Collected data entries:
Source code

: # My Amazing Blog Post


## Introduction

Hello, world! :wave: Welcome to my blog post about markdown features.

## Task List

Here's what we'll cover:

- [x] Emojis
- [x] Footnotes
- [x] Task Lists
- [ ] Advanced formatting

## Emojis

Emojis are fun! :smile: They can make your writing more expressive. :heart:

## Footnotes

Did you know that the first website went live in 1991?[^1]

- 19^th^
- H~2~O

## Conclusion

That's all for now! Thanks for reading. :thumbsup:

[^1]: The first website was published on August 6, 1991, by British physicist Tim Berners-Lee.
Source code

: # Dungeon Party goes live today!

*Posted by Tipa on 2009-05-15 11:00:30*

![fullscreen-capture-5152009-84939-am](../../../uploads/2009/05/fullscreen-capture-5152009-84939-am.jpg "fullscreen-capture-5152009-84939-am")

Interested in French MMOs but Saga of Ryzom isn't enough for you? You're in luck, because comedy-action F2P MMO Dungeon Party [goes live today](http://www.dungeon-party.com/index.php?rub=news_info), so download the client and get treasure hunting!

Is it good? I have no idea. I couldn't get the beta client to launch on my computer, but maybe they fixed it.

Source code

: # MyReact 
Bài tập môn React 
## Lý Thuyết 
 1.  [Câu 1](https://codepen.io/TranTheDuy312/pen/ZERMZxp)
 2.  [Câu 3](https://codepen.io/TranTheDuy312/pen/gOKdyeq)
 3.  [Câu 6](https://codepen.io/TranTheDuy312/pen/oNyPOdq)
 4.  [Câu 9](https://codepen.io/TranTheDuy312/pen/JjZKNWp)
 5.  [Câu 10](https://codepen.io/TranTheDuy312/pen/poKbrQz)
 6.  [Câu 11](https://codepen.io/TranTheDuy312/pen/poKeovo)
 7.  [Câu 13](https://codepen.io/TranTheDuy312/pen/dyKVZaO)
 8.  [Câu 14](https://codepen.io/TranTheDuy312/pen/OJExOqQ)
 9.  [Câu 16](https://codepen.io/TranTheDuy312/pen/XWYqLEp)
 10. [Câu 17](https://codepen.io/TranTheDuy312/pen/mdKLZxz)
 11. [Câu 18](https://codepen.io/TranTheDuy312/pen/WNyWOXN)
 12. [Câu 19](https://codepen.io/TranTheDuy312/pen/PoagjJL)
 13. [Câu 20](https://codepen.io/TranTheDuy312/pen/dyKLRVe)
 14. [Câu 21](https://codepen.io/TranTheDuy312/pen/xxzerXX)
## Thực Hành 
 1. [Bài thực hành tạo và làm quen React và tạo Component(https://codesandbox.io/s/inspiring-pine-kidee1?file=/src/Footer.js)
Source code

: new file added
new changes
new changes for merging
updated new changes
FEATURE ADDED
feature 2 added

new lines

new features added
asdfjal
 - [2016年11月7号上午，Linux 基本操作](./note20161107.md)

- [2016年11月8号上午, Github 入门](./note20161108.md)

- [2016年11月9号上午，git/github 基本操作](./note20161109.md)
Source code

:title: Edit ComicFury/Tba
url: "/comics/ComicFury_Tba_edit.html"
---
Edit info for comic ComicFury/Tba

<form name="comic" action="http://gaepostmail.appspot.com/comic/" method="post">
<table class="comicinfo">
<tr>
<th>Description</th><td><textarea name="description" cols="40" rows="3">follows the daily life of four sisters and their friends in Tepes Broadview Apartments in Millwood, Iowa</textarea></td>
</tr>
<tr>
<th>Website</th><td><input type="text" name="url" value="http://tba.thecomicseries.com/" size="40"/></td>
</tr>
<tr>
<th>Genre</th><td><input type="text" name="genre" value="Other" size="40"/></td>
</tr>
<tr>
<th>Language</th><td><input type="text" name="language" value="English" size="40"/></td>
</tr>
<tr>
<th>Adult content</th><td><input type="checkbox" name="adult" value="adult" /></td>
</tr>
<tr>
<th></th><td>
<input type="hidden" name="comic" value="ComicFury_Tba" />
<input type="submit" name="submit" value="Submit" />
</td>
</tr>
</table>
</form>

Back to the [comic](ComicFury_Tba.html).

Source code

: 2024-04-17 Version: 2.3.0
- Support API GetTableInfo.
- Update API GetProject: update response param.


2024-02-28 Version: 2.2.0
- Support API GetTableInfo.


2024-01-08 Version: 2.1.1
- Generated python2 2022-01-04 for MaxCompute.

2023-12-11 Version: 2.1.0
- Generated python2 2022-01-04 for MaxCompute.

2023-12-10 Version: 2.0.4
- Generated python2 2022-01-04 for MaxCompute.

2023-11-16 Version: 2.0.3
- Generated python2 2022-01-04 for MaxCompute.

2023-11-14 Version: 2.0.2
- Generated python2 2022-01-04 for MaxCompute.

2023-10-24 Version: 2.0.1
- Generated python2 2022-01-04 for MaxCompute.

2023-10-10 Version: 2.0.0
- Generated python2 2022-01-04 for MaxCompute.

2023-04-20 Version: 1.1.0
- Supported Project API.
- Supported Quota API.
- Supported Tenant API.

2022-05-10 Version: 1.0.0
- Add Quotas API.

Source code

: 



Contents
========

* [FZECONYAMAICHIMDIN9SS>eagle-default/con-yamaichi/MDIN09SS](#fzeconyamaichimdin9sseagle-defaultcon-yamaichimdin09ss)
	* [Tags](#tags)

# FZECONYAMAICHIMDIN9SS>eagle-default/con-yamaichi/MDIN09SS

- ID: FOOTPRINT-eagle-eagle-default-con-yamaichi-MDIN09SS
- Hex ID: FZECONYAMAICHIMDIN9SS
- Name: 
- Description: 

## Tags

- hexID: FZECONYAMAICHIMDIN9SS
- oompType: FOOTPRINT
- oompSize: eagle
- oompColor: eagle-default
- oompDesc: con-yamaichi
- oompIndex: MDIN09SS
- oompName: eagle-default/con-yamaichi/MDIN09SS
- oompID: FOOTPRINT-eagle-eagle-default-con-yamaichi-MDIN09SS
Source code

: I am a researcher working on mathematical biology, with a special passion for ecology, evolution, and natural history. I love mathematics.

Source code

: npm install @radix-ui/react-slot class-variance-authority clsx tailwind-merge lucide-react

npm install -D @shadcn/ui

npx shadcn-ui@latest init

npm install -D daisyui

Try it: Go through the records above, find each line with the string "Description", and copy it.

Answer section:
<th>Description</th><td><textarea name="description" cols="40" rows="3">follows the daily life of four sisters and their friends in Tepes Broadview Apartments in Millwood, Iowa</textarea></td>
- Description: 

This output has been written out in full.